Materials provided

────────────────────

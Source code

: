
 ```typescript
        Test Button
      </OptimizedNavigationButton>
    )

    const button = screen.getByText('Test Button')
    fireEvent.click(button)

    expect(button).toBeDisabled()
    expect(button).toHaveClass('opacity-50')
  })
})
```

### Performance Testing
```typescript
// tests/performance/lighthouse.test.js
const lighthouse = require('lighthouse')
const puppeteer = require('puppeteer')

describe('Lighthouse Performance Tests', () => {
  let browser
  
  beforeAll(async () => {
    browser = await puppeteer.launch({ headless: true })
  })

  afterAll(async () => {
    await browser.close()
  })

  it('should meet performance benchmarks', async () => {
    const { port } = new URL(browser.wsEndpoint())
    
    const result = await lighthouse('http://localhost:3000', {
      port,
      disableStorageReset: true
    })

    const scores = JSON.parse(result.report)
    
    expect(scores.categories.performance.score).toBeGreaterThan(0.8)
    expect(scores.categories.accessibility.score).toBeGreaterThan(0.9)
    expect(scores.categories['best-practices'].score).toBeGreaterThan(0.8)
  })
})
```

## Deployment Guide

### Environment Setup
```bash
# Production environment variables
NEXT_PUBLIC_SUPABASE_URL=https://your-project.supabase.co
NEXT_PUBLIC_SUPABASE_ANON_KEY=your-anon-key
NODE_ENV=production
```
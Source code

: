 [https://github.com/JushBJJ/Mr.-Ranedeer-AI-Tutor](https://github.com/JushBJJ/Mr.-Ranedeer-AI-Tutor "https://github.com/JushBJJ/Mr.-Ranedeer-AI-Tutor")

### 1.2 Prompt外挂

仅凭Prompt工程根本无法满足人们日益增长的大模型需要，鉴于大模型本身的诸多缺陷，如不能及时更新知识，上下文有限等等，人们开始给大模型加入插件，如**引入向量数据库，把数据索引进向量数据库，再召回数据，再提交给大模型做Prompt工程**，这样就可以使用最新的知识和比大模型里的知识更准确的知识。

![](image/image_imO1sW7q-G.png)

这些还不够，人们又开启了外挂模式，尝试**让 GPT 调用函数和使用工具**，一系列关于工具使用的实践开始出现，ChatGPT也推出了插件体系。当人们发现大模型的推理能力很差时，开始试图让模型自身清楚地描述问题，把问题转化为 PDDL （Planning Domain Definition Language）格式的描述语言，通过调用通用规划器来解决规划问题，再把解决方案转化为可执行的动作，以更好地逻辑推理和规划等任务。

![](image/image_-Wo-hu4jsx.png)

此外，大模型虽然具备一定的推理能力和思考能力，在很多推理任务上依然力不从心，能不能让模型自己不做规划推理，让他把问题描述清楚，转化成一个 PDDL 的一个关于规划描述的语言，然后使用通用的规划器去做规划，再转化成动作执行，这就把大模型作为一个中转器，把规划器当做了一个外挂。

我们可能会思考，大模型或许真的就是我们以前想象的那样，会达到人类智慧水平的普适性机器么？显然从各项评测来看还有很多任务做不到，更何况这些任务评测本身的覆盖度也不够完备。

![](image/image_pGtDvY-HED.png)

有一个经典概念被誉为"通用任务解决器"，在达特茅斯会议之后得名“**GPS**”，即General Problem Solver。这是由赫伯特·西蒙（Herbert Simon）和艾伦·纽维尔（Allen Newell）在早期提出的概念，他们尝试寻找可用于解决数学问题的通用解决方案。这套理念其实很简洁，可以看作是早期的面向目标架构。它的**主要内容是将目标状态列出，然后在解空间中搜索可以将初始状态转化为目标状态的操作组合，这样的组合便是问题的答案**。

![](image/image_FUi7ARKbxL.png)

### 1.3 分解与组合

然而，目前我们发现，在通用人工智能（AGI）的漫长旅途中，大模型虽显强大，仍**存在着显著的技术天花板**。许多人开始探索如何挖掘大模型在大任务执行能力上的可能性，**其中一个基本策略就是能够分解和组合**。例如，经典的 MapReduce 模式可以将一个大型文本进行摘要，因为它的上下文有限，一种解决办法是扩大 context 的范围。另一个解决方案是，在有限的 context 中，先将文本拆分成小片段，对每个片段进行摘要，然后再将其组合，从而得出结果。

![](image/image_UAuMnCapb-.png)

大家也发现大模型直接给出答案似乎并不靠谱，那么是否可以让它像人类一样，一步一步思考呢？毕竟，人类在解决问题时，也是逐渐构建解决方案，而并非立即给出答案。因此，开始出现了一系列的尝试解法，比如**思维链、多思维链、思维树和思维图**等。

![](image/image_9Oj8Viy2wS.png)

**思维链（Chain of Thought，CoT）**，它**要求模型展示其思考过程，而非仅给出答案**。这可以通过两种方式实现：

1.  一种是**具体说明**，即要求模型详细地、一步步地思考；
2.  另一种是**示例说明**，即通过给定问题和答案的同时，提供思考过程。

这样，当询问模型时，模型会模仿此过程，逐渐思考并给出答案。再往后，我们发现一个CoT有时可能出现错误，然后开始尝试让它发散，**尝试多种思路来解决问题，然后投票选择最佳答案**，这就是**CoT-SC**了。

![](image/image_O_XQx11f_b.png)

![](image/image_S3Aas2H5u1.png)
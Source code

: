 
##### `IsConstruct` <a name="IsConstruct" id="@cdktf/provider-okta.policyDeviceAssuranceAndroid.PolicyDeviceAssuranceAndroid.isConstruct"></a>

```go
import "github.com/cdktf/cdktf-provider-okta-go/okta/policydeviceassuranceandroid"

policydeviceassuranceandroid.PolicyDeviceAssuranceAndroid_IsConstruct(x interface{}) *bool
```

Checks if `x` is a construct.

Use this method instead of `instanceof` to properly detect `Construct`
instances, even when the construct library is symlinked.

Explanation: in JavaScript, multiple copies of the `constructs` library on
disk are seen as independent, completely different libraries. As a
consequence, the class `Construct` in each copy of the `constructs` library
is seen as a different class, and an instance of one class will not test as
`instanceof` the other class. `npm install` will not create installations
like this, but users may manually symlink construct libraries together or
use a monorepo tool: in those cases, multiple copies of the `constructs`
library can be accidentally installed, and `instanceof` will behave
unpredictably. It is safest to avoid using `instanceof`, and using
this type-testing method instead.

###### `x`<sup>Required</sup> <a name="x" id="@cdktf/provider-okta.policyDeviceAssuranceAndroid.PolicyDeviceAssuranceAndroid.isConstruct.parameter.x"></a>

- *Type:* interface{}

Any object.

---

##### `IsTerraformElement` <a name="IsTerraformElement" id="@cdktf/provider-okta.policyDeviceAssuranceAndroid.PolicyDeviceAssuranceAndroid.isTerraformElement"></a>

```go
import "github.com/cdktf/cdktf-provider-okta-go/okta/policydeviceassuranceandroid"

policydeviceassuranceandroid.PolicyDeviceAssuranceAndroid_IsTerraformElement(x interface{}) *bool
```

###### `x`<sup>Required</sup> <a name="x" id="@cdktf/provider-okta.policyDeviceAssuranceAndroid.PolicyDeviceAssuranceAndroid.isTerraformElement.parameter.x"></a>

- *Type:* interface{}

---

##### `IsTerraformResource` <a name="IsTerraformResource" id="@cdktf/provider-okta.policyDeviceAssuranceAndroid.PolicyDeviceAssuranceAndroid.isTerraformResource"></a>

────────────────────

In the data above, which lines include "multiple"? Return those lines.

Response area
Explanation: in JavaScript, multiple copies of the `constructs` library on
use a monorepo tool: in those cases, multiple copies of the `constructs`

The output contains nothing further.